What the task asks
Entries below include pictures. Output exactly the lines from the one with "<td>Invalid params" down to the one with "wish, it shall", both ends included, and leave the pictures out.

[Opening Material to process section]

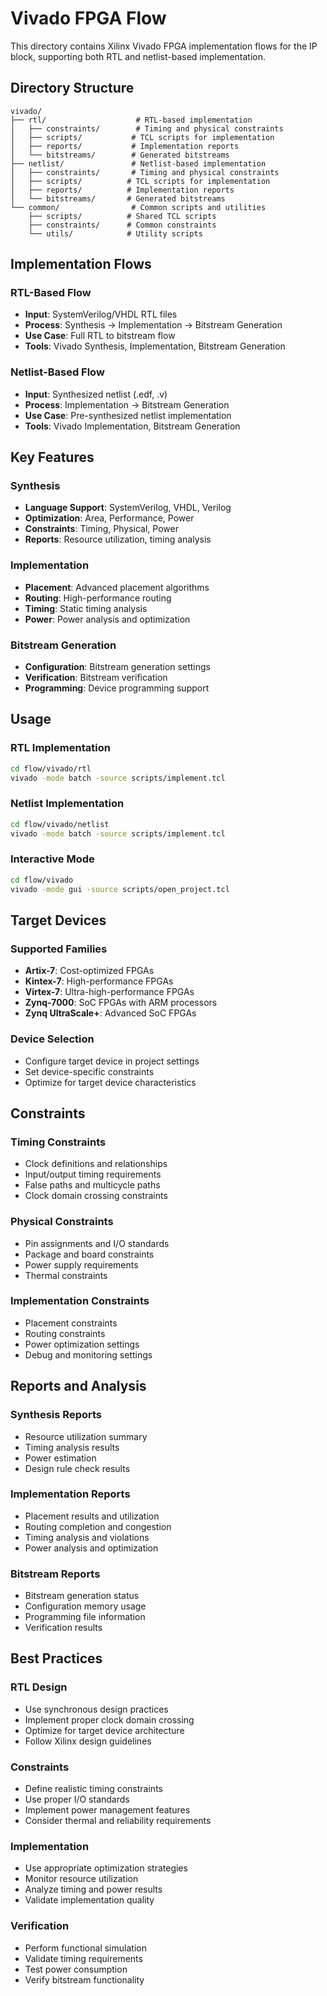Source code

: # Vivado FPGA Flow

This directory contains Xilinx Vivado FPGA implementation flows for the IP block, supporting both RTL and netlist-based implementation.

## Directory Structure

```
vivado/
├── rtl/                    # RTL-based implementation
│   ├── constraints/        # Timing and physical constraints
│   ├── scripts/           # TCL scripts for implementation
│   ├── reports/           # Implementation reports
│   └── bitstreams/        # Generated bitstreams
├── netlist/               # Netlist-based implementation
│   ├── constraints/       # Timing and physical constraints
│   ├── scripts/          # TCL scripts for implementation
│   ├── reports/          # Implementation reports
│   └── bitstreams/       # Generated bitstreams
└── common/                # Common scripts and utilities
    ├── scripts/          # Shared TCL scripts
    ├── constraints/      # Common constraints
    └── utils/            # Utility scripts
```

## Implementation Flows

### RTL-Based Flow
- **Input**: SystemVerilog/VHDL RTL files
- **Process**: Synthesis → Implementation → Bitstream Generation
- **Use Case**: Full RTL to bitstream flow
- **Tools**: Vivado Synthesis, Implementation, Bitstream Generation

### Netlist-Based Flow
- **Input**: Synthesized netlist (.edf, .v)
- **Process**: Implementation → Bitstream Generation
- **Use Case**: Pre-synthesized netlist implementation
- **Tools**: Vivado Implementation, Bitstream Generation

## Key Features

### Synthesis
- **Language Support**: SystemVerilog, VHDL, Verilog
- **Optimization**: Area, Performance, Power
- **Constraints**: Timing, Physical, Power
- **Reports**: Resource utilization, timing analysis

### Implementation
- **Placement**: Advanced placement algorithms
- **Routing**: High-performance routing
- **Timing**: Static timing analysis
- **Power**: Power analysis and optimization

### Bitstream Generation
- **Configuration**: Bitstream generation settings
- **Verification**: Bitstream verification
- **Programming**: Device programming support

## Usage

### RTL Implementation
```bash
cd flow/vivado/rtl
vivado -mode batch -source scripts/implement.tcl
```

### Netlist Implementation
```bash
cd flow/vivado/netlist
vivado -mode batch -source scripts/implement.tcl
```

### Interactive Mode
```bash
cd flow/vivado
vivado -mode gui -source scripts/open_project.tcl
```

## Target Devices

### Supported Families
- **Artix-7**: Cost-optimized FPGAs
- **Kintex-7**: High-performance FPGAs
- **Virtex-7**: Ultra-high-performance FPGAs
- **Zynq-7000**: SoC FPGAs with ARM processors
- **Zynq UltraScale+**: Advanced SoC FPGAs

### Device Selection
- Configure target device in project settings
- Set device-specific constraints
- Optimize for target device characteristics

## Constraints

### Timing Constraints
- Clock definitions and relationships
- Input/output timing requirements
- False paths and multicycle paths
- Clock domain crossing constraints

### Physical Constraints
- Pin assignments and I/O standards
- Package and board constraints
- Power supply requirements
- Thermal constraints

### Implementation Constraints
- Placement constraints
- Routing constraints
- Power optimization settings
- Debug and monitoring settings

## Reports and Analysis

### Synthesis Reports
- Resource utilization summary
- Timing analysis results
- Power estimation
- Design rule check results

### Implementation Reports
- Placement results and utilization
- Routing completion and congestion
- Timing analysis and violations
- Power analysis and optimization

### Bitstream Reports
- Bitstream generation status
- Configuration memory usage
- Programming file information
- Verification results

## Best Practices

### RTL Design
- Use synchronous design practices
- Implement proper clock domain crossing
- Optimize for target device architecture
- Follow Xilinx design guidelines

### Constraints
- Define realistic timing constraints
- Use proper I/O standards
- Implement power management features
- Consider thermal and reliability requirements

### Implementation
- Use appropriate optimization strategies
- Monitor resource utilization
- Analyze timing and power results
- Validate implementation quality

### Verification
- Perform functional simulation
- Validate timing requirements
- Test power consumption
- Verify bitstream functionality 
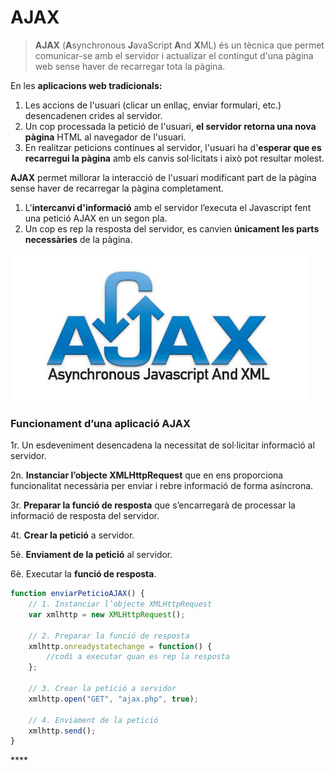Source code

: # AJAX

> **AJAX** \(**A**synchronous **J**avaScript **A**nd **X**ML\) és un tècnica que permet comunicar-se amb el servidor i actualizar el contingut d'una pàgina web sense haver de recarregar tota la pàgina.

En les **aplicacions web tradicionals:**

1. Les accions de l'usuari \(clicar un enllaç, enviar formulari, etc.\) desencadenen crides al servidor. 
2. Un cop processada la petició de l'usuari, **el servidor retorna una nova pàgina** HTML al navegador de l'usuari.
3. En realitzar peticions contínues al servidor, l'usuari ha d'**esperar que es recarregui la pàgina** amb els canvis sol·licitats i això pot resultar molest.

**AJAX** permet millorar la interacció de l'usuari modificant part de la pàgina sense haver de recarregar la pàgina completament.

1. L'**intercanvi d'informació** amb el servidor l’executa el Javascript fent una petició AJAX en un segon pla.
2. Un cop es rep la resposta del servidor, es canvien **únicament les parts necessàries** de la pàgina.

![](../.gitbook/assets/ajax_logo.jpg)

### **Funcionament d’una aplicació AJAX**

1r. Un esdeveniment desencadena la necessitat de sol·licitar informació al servidor.

2n. **Instanciar l’objecte XMLHttpRequest** que en ens proporciona funcionalitat necessària per enviar i rebre informació de forma asíncrona.

3r. **Preparar la funció de resposta** que s’encarregarà de processar la informació de resposta del servidor.

4t. **Crear la petició** a servidor.

5è. **Enviament de la petició** al servidor.

6è. Executar la **funció de resposta**.

```javascript
function enviarPeticioAJAX() {
    // 1. Instanciar l’objecte XMLHttpRequest
    var xmlhttp = new XMLHttpRequest();
    
    // 2. Preparar la funció de resposta
    xmlhttp.onreadystatechange = function() {
      	//codi a executar quan es rep la resposta
    };
    
    // 3. Crear la petició a servidor
    xmlhttp.open("GET", "ajax.php", true);
    
    // 4. Enviament de la petició
    xmlhttp.send();
}
```

\*\*\*\*

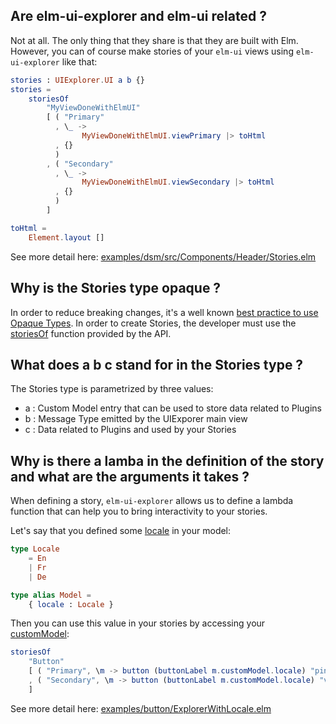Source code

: ## Are elm-ui-explorer and elm-ui related ?

Not at all. The only thing that they share is that they are built with Elm.
However, you can of course make stories of your `elm-ui` views using `elm-ui-explorer` like that:


```elm
stories : UIExplorer.UI a b {}
stories =
    storiesOf
        "MyViewDoneWithElmUI"
        [ ( "Primary"
          , \_ ->
                MyViewDoneWithElmUI.viewPrimary |> toHtml
          , {}
          )
        , ( "Secondary"
          , \_ ->
                MyViewDoneWithElmUI.viewSecondary |> toHtml
          , {}
          )
        ]

toHtml =
    Element.layout []
```

See more detail here: [examples/dsm/src/Components/Header/Stories.elm](examples/dsm/src/Components/Header/Stories.elm)


## Why is the Stories type opaque ?

In order to reduce breaking changes, it's a well known [best practice to use Opaque Types](https://medium.com/@ckoster22/advanced-types-in-elm-opaque-types-ec5ec3b84ed2). In order to create Stories, the developer must use the [storiesOf](https://package.elm-lang.org/packages/kalutheo/elm-ui-explorer/latest/UIExplorer#storiesOf) function provided by the API.


## What does a b c stand for in the Stories type ?

The Stories type is parametrized by three values:

- a : Custom Model entry that can be used to store data related to Plugins
- b : Message Type emitted by the UIExporer main view
- c : Data related to Plugins and used by your Stories


## Why is there a lamba in the definition of the story and what are the arguments it takes  ?

When defining a story, `elm-ui-explorer` allows us to define a lambda function that can help you to bring interactivity to your stories.

Let's say that you defined some [locale](https://en.wikipedia.org/wiki/Locale_(computer_software)) in your model:

```elm
type Locale
    = En
    | Fr
    | De

type alias Model =
    { locale : Locale }
```

Then you can use this value in your stories by accessing your [customModel](https://package.elm-lang.org/packages/kalutheo/elm-ui-explorer/latest/UIExplorer#Model):

```elm
storiesOf
    "Button"
    [ ( "Primary", \m -> button (buttonLabel m.customModel.locale) "pink", {} )
    , ( "Secondary", \m -> button (buttonLabel m.customModel.locale) "violet", {} )
    ]
```

See more detail here: [examples/button/ExplorerWithLocale.elm](examples/button/ExplorerWithLocale.elm)

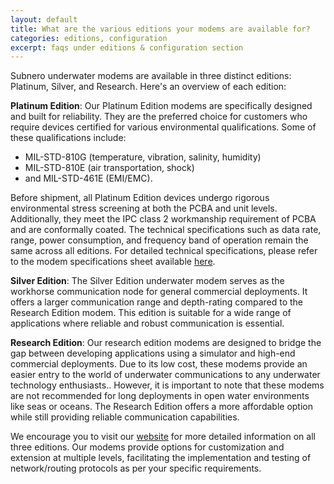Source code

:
 ```yaml
---
layout: default
title: What are the various editions your modems are available for?
categories: editions, configuration
excerpt: faqs under editions & configuration section
---
```


Subnero underwater modems are available in three distinct editions: Platinum, Silver, and Research. Here's an overview of each edition:

**Platinum Edition**: Our Platinum Edition modems are specifically designed and built for reliability. They are the preferred choice for customers who require devices certified for various environmental qualifications. Some of these qualifications include:
- MIL-STD-810G (temperature, vibration, salinity, humidity)
- MIL-STD-810E (air transportation, shock)
- and MIL-STD-461E (EMI/EMC).

Before shipment, all Platinum Edition devices undergo rigorous environmental stress screening at both the PCBA and unit levels. Additionally, they meet the IPC class 2 workmanship requirement of PCBA and are conformally coated. The technical specifications such as data rate, range, power consumption, and frequency band of operation remain the same across all editions. For detailed technical specifications, please refer to the modem specifications sheet available [here](https://subnero.com/quicklinks/).

**Silver Edition**: The Silver Edition underwater modem serves as the workhorse communication node for general commercial deployments. It offers a larger communication range and depth-rating compared to the Research Edition modem. This edition is suitable for a wide range of applications where reliable and robust communication is essential.

**Research Edition**: Our research edition modems are designed to bridge the gap between developing applications using a simulator and high-end commercial deployments. Due to its low cost, these modems provide an easier entry to the world of underwater communications to any underwater technology enthusiasts.. However, it is important to note that these modems are not recommended for long deployments in open water environments like seas or oceans. The Research Edition offers a more affordable option while still providing reliable communication capabilities.

We encourage you to visit our [website](https://subnero.com/products/modem.html) for more detailed information on all three editions. Our modems provide options for customization and extension at multiple levels, facilitating the implementation and testing of network/routing protocols as per your specific requirements.
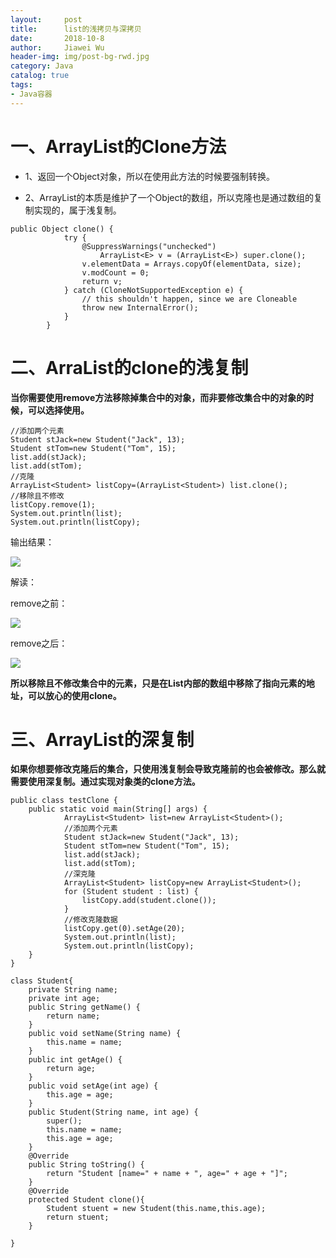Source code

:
 ```yaml
---
layout:     post                  
title:      list的浅拷贝与深拷贝     
date:       2018-10-8            
author:     Jiawei Wu
header-img: img/post-bg-rwd.jpg  
category: Java   
catalog: true  
tags:                             
- Java容器 
---
```



# 一、ArrayList的Clone方法

- 1、返回一个Object对象，所以在使用此方法的时候要强制转换。

- 2、ArrayList的本质是维护了一个Object的数组，所以克隆也是通过数组的复制实现的，属于浅复制。

```
public Object clone() {
            try {
                @SuppressWarnings("unchecked")
                    ArrayList<E> v = (ArrayList<E>) super.clone();
                v.elementData = Arrays.copyOf(elementData, size);
                v.modCount = 0;
                return v;
            } catch (CloneNotSupportedException e) {
                // this shouldn't happen, since we are Cloneable
                throw new InternalError();
            }
        }
```

# 二、ArraList的clone的浅复制

**当你需要使用remove方法移除掉集合中的对象，而非要修改集合中的对象的时候，可以选择使用。**

```
//添加两个元素
Student stJack=new Student("Jack", 13);
Student stTom=new Student("Tom", 15);
list.add(stJack);
list.add(stTom);
//克隆
ArrayList<Student> listCopy=(ArrayList<Student>) list.clone();
//移除且不修改
listCopy.remove(1);
System.out.println(list);
System.out.println(listCopy);
```
输出结果：

![](https://gitee.com/wjw0215/blog_gitalk/raw/master/2018/10-8/1.png)

解读：

remove之前：

![](https://gitee.com/wjw0215/blog_gitalk/raw/master/2018/10-8/2.png)

remove之后：

![](https://gitee.com/wjw0215/blog_gitalk/raw/master/2018/10-8/3.png)

**所以移除且不修改集合中的元素，只是在List内部的数组中移除了指向元素的地址，可以放心的使用clone。**

# 三、ArrayList的深复制

**如果你想要修改克隆后的集合，只使用浅复制会导致克隆前的也会被修改。那么就需要使用深复制。通过实现对象类的clone方法。**

```
public class testClone {
    public static void main(String[] args) {
            ArrayList<Student> list=new ArrayList<Student>();
            //添加两个元素
            Student stJack=new Student("Jack", 13);
            Student stTom=new Student("Tom", 15);
            list.add(stJack);
            list.add(stTom);
            //深克隆
            ArrayList<Student> listCopy=new ArrayList<Student>();
            for (Student student : list) {
                listCopy.add(student.clone());
            }
            //修改克隆数据
            listCopy.get(0).setAge(20);
            System.out.println(list);
            System.out.println(listCopy);
    }
}
```
```
class Student{
    private String name;
    private int age;
    public String getName() {
        return name;
    }
    public void setName(String name) {
        this.name = name;
    }
    public int getAge() {
        return age;
    }
    public void setAge(int age) {
        this.age = age;
    }
    public Student(String name, int age) {
        super();
        this.name = name;
        this.age = age;
    }
    @Override
    public String toString() {
        return "Student [name=" + name + ", age=" + age + "]";
    }
    @Override
    protected Student clone(){
        Student stuent = new Student(this.name,this.age); 
        return stuent; 
    }
       
}
```
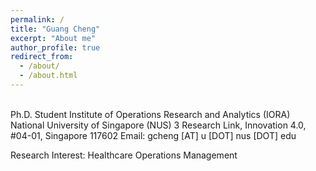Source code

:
 ```yaml
---
permalink: /
title: "Guang Cheng"
excerpt: "About me"
author_profile: true
redirect_from: 
  - /about/
  - /about.html
---  
```

  
<br/>  
Ph.D. Student  
Institute of Operations Research and Analytics (IORA)   
National University of Singapore (NUS)  
3 Research Link, Innovation 4.0, #04-01, Singapore 117602  
Email: gcheng [AT] u [DOT] nus [DOT] edu  

Research Interest: Healthcare Operations Management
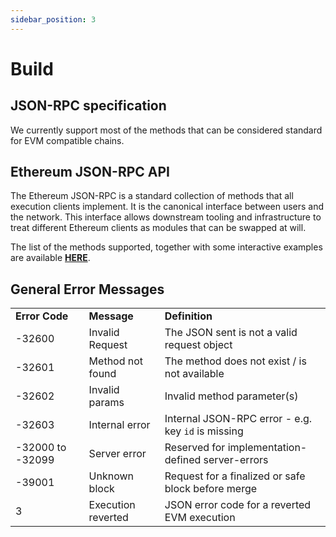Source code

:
 ```yaml
---
sidebar_position: 3
---
```


# Build


## JSON-RPC specification

We currently support most of the methods that can be considered standard for EVM compatible chains.


## Ethereum JSON-RPC API

The Ethereum JSON-RPC is a standard collection of methods that all execution clients implement. It is the canonical interface between users and the network. This interface allows downstream tooling and infrastructure to treat different Ethereum clients as modules that can be swapped at will.

The list of the methods supported, together with some interactive examples are available **[HERE](https://documenter.getpostman.com/view/18562215/2s8YK4t8CN)**.


## General Error Messages


<table>
  <tr>
   <td><strong>Error Code</strong>
   </td>
   <td><strong>Message</strong>
   </td>
   <td><strong>Definition</strong>
   </td>
  </tr>
  <tr>
   <td>-32600
   </td>
   <td>Invalid Request
   </td>
   <td>The JSON sent is not a valid request object
   </td>
  </tr>
  <tr>
   <td>-32601
   </td>
   <td>Method not found
   </td>
   <td>The method does not exist / is not available
   </td>
  </tr>
  <tr>
   <td>-32602
   </td>
   <td>Invalid params
   </td>
   <td>Invalid method parameter(s)
   </td>
  </tr>
  <tr>
   <td>-32603
   </td>
   <td>Internal error
   </td>
   <td>Internal JSON-RPC error - e.g. key <code>id</code> is missing
   </td>
  </tr>
  <tr>
   <td>-32000 to -32099
   </td>
   <td>Server error
   </td>
   <td>Reserved for implementation-defined server-errors
   </td>
  </tr>
  <tr>
   <td>-39001
   </td>
   <td>Unknown block
   </td>
   <td>Request for a finalized or safe block before merge
   </td>
  </tr>
  <tr>
   <td>3
   </td>
   <td>Execution reverted
   </td>
   <td>JSON error code for a reverted EVM execution
   </td>
  </tr>
</table>
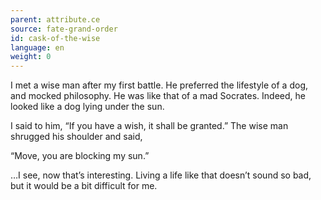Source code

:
 ```yaml
---
parent: attribute.ce
source: fate-grand-order
id: cask-of-the-wise
language: en
weight: 0
---
```


I met a wise man after my first battle.
He preferred the lifestyle of a dog, and mocked philosophy.
He was like that of a mad Socrates.
Indeed, he looked like a dog lying under the sun.

I said to him, “If you have a wish, it shall be granted.”
The wise man shrugged his shoulder and said,

“Move, you are blocking my sun.”

…I see, now that’s interesting.
Living a life like that doesn’t sound so bad, but it would be a bit difficult for me.
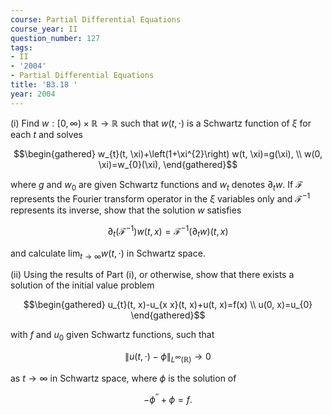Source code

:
 ```yaml
---
course: Partial Differential Equations
course_year: II
question_number: 127
tags:
- II
- '2004'
- Partial Differential Equations
title: 'B3.18 '
year: 2004
---
```



(i) Find $w:[0, \infty) \times \mathbb{R} \longrightarrow \mathbb{R}$ such that $w(t, \cdot)$ is a Schwartz function of $\xi$ for each $t$ and solves

$$\begin{gathered}
w_{t}(t, \xi)+\left(1+\xi^{2}\right) w(t, \xi)=g(\xi), \\
w(0, \xi)=w_{0}(\xi),
\end{gathered}$$

where $g$ and $w_{0}$ are given Schwartz functions and $w_{t}$ denotes $\partial_{t} w$. If $\mathcal{F}$ represents the Fourier transform operator in the $\xi$ variables only and $\mathcal{F}^{-1}$ represents its inverse, show that the solution $w$ satisfies

$$\partial_{t}\left(\mathcal{F}^{-1}\right) w(t, x)=\mathcal{F}^{-1}\left(\partial_{t} w\right)(t, x)$$

and calculate $\lim _{t \rightarrow \infty} w(t, \cdot)$ in Schwartz space.

(ii) Using the results of Part (i), or otherwise, show that there exists a solution of the initial value problem

$$\begin{gathered}
u_{t}(t, x)-u_{x x}(t, x)+u(t, x)=f(x) \\
u(0, x)=u_{0}
\end{gathered}$$

with $f$ and $u_{0}$ given Schwartz functions, such that

$$\|u(t, \cdot)-\phi\|_{L^{\infty}(\mathbb{R})} \longrightarrow 0$$

as $t \rightarrow \infty$ in Schwartz space, where $\phi$ is the solution of

$$-\phi^{\prime \prime}+\phi=f .$$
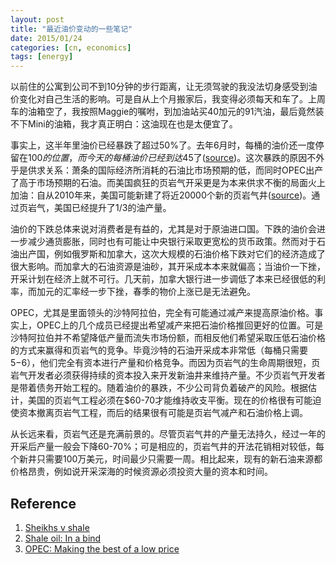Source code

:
 ```yaml
---
layout: post
title: "最近油价变动的一些笔记"
date: 2015/01/24
categories: [cn, economics]
tags: [energy]
---
```


以前住的公寓到公司不到10分钟的步行距离，让无须驾驶的我没法切身感受到油价变化对自己生活的影响。可是自从上个月搬家后，我变得必须每天和车了。上周车的油箱空了，我按照Maggie的嘱咐，到加油站买40加元的91汽油，最后竟然装不下Mini的油箱，我才真正明白：这油现在也是太便宜了。

事实上，这半年里油价已经暴跌了超过50%了。去年6月时，每桶的油价还一度停留在$100的位置，而今天的每桶油价已经到达$45了([source](http://www.nasdaq.com/markets/crude-oil.aspx?timeframe=1y))。这次暴跌的原因不外乎是供求关系：萧条的国际经济所消耗的石油比市场预期的低，而同时OPEC出产了高于市场预期的石油。而美国疯狂的页岩气开采更是为本来供求不衡的局面火上加油：自从2010年来，美国可能新建了将近20000个新的页岩气井([source](http://www.economist.com/news/leaders/21635472-economics-oil-have-changed-some-businesses-will-go-bust-market-will-be))。通过页岩气，美国已经提升了1/3的油产量。

油价的下跌总体来说对消费者是有益的，尤其是对于原油进口国。下跌的油价会进一步减少通货膨胀，同时也有可能让中央银行采取更宽松的货币政策。然而对于石油出产国，例如俄罗斯和加拿大，这次大规模的石油价格下跌对它们的经济造成了很大影响。而加拿大的石油资源是油砂，其开采成本本来就偏高；当油价一下挫，开采计划在经济上就不可行。几天前，加拿大银行进一步调低了本来已经很低的利率，而加元的汇率经一步下挫，春季的物价上涨已是无法避免。

OPEC，尤其是里面领头的沙特阿拉伯，完全有可能通过减产来提高原油价格。事实上，OPEC上的几个成员已经提出希望减产来把石油价格推回更好的位置。可是沙特阿拉伯并不希望降低产量而流失市场份额，而相反他们希望采取压低石油价格的方式来赢得和页岩气的竞争。毕竟沙特的石油开采成本非常低（每桶只需要$5-$6），他们完全有资本进行产量和价格竞争。而因为页岩气的生命周期很短，页岩气开发者必须获得持续的资本投入来开发新油井来维持产量。不少页岩气开发者是带着债务开始工程的。随着油价的暴跌，不少公司背负着破产的风险。根据估计，美国的页岩气工程必须在$60-70才能维持收支平衡。现在的价格很有可能迫使资本撤离页岩气工程，而后的结果很有可能是页岩气减产和石油价格上调。

从长远来看，页岩气还是充满前景的。尽管页岩气井的产量无法持久，经过一年的开采后产量一般会下降60-70%；可是相应的，页岩气井的开法花销相对较低，每个新井只需要100万美元，时间最少只需要一周。相比起来，现有的新石油来源都价格昂贵，例如说开采深海的时候资源必须投资大量的资本和时间。

## Reference

1. [Sheikhs v shale](http://www.economist.com/news/leaders/21635472-economics-oil-have-changed-some-businesses-will-go-bust-market-will-be)
2. [Shale oil: In a bind](http://www.economist.com/news/finance-and-economics/21635505-will-falling-oil-prices-curb-americas-shale-boom-bind)
3. [OPEC: Making the best of a low price](https://www.google.com/url?q=http://www.economist.com/news/finance-and-economics/21635510-what-oil-cartel-up-making-best-low-price)
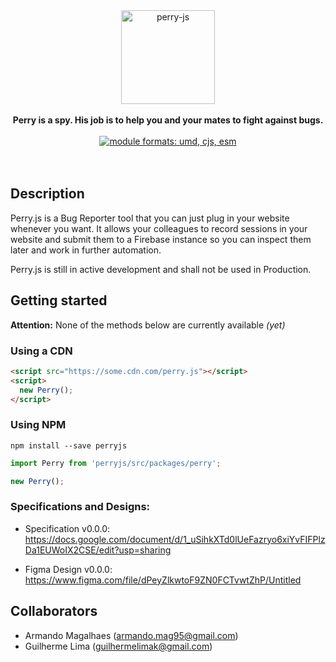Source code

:<div align="center">
  <a href="https://github.com/perry-js">
    <img alt="perry-js" src="https://github.com/perry-js/perry/blob/master/.github/assets/logo.png?raw=true" height="150px" />
  </a>
</div>

<br />

<div align="center">
  <strong>Perry is a spy. His job is to help you and your mates to fight against bugs.</strong>
  <br />
  <br />
  <a href="#alternative-installation-methods"><img src="https://img.shields.io/badge/module%20formats-umd%2C%20cjs%2C%20esm-green.svg" alt="module formats: umd, cjs, esm"></a>
</div>

<br />
<br />

## Description

Perry.js is a Bug Reporter tool that you can just plug in your website whenever you want. It allows your colleagues to record sessions in your website and submit them to a Firebase instance so you can inspect them later and work in further automation.

Perry.js is still in active development and shall not be used in Production.

## Getting started

**Attention:** None of the methods below are currently available _(yet)_

### Using a CDN

```html
<script src="https://some.cdn.com/perry.js"></script>
<script>
  new Perry();
</script>
```
### Using NPM

`npm install --save perryjs`

```js
import Perry from 'perryjs/src/packages/perry';

new Perry();
```

### Specifications and Designs:

 - Specification v0.0.0: https://docs.google.com/document/d/1_uSihkXTd0lUeFazryo6xiYvFIFPlzDa1EUWoIX2CSE/edit?usp=sharing

 - Figma Design v0.0.0: https://www.figma.com/file/dPeyZlkwtoF9ZN0FCTvwtZhP/Untitled

## Collaborators

 - Armando Magalhaes (armando.mag95@gmail.com)
 - Guilherme Lima (guilhermelimak@gmail.com)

[Closing Material to process section]

Exercise solution
   <td>Invalid params
   </td>
   <td>Invalid method parameter(s)
   </td>
  </tr>
  <tr>
   <td>-32603
   </td>
   <td>Internal error
   </td>
   <td>Internal JSON-RPC error - e.g. key <code>id</code> is missing
   </td>
  </tr>
  <tr>
   <td>-32000 to -32099
   </td>
   <td>Server error
   </td>
   <td>Reserved for implementation-defined server-errors
   </td>
  </tr>
  <tr>
   <td>-39001
   </td>
   <td>Unknown block
   </td>
   <td>Request for a finalized or safe block before merge
   </td>
  </tr>
  <tr>
   <td>3
   </td>
   <td>Execution reverted
   </td>
   <td>JSON error code for a reverted EVM execution
   </td>
  </tr>
</table>
Source code

:
 ```yaml
---
parent: attribute.ce
source: fate-grand-order
id: cask-of-the-wise
language: en
weight: 0
---
```


I met a wise man after my first battle.
He preferred the lifestyle of a dog, and mocked philosophy.
He was like that of a mad Socrates.
Indeed, he looked like a dog lying under the sun.

I said to him, “If you have a wish, it shall be granted.”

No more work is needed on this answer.